About 10,000 people protested in Jerusalem on Saturday, with another 1,000 protesting next to Netanyahu's private residence in Caesarea.
Protester Amotz Tokatly said the confrontation with Guetta occurred on Bezalel Street during a march to the residence. "There were some of us who started talking to the cops and told them to watch over us, but then all of a sudden the cops started throwing people into a nearby cafe, just like that they started pushing people. This officer just took the first person he saw and threw him to the floor for no reason." Guetta has said that he was punched in a separate incident.

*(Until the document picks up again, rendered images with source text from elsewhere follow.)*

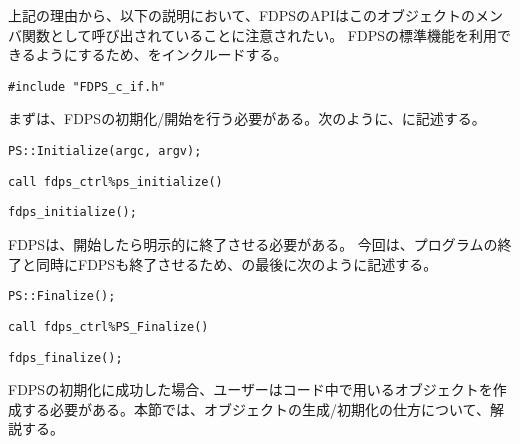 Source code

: 上記の理由から、以下の説明において、FDPSのAPIはこのオブジェクトのメンバ関数として呼び出されていることに注意されたい。
\endifFtn
\ifC%
FDPSの標準機能を利用できるようにするため、をインクルードする。
\begin{lstlisting}[caption=ヘッダーファイル\texttt{FDPS\_c\_if.h}のインクルード]
#include "FDPS_c_if.h"
\end{lstlisting}
\endifC


まずは、FDPSの初期化/開始を行う必要がある。次のように、\mainFunc に記述する。
\ifCpp%
\begin{lstlisting}[caption=FDPSの開始]
PS::Initialize(argc, argv);
\end{lstlisting}
\endifCpp
\ifFtn%
\begin{lstlisting}[caption=FDPSの開始]
call fdps_ctrl%ps_initialize()
\end{lstlisting}
\endifFtn
\ifC%
\begin{lstlisting}[caption=FDPSの開始]
fdps_initialize();
\end{lstlisting}
\endifC

FDPSは、開始したら明示的に終了させる必要がある。
今回は、プログラムの終了と同時にFDPSも終了させるため、\mainFunc の最後に次のように記述する。
\ifCpp%
\begin{lstlisting}[caption=FDPSの終了]
PS::Finalize();
\end{lstlisting}
\endifCpp
\ifFtn %
\begin{lstlisting}[caption=FDPSの終了]
call fdps_ctrl%PS_Finalize()
\end{lstlisting}
\endifFtn
\ifC %
\begin{lstlisting}[caption=FDPSの終了]
fdps_finalize();
\end{lstlisting}
\endifC

FDPSの初期化に成功した場合、ユーザーはコード中で用いるオブジェクトを作成する必要がある。本節では、オブジェクトの生成/初期化の仕方について、解説する。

Brig. Gen. Ofer Shomer, who is Gueta’s commanding officer, said: “In a preliminary probe I did with Gueta, he said he was attacked by two protesters. One of them punched him in the face and scratched him and took off his mask. He made an arrest and the matter will be examined."
Among the 30 people arrested on Saturday was Moshe Meron, a right-wing activist leading a pro-Netanyahu encampment near the residence in Jerusalem. In recent weeks, Meron has stood in front of the encampment holding a sign reading “leftist traitors.” On Saturday night, Meron exchanged words with anti-Netanyahu protesters. At some point, a few protesters allegedly began hitting Meron. A policeman at the scene then detained Meron and demanded that he move his protest to the area designated for protesters in support of the prime minister. He was arrested when he refused to move. Before he could be released, he was asked to sign a document stating that he would be banned from the area near the residence for a month. Meron refused, and on Sunday the court ruled that he could only protest in the area of the right-wing encampment.